_Goal of the exercise_.
Within the listing below, how many lines contain "should"? Only the number is wanted.

(Task material Opens)

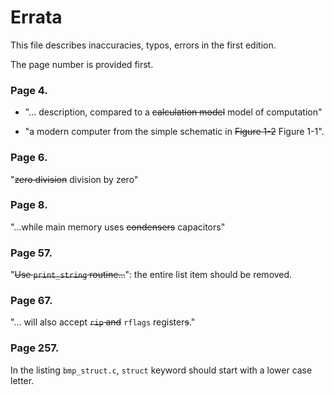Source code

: # Errata

This file describes inaccuracies, typos, errors in the first edition.

The page number is provided first.

### Page 4.
* "... description, compared to a ~~calculation model~~ model of computation"

* "a modern computer from the simple schematic in ~~Figure 1-2~~ Figure 1-1".

### Page 6.

"~~zero division~~ division by zero"

### Page 8. 

"...while main memory uses ~~condensers~~ capacitors"

### Page 57.  

"~~Use `print_string` routine...~~": the entire list item should be removed.

### Page 67. 

"... will also accept ~~`rip` and~~ `rflags` register~~s~~."

### Page 257. 

In the listing `bmp_struct.c`, `struct` keyword should start with a lower case letter.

(Task material Closes)

_Written response_.
2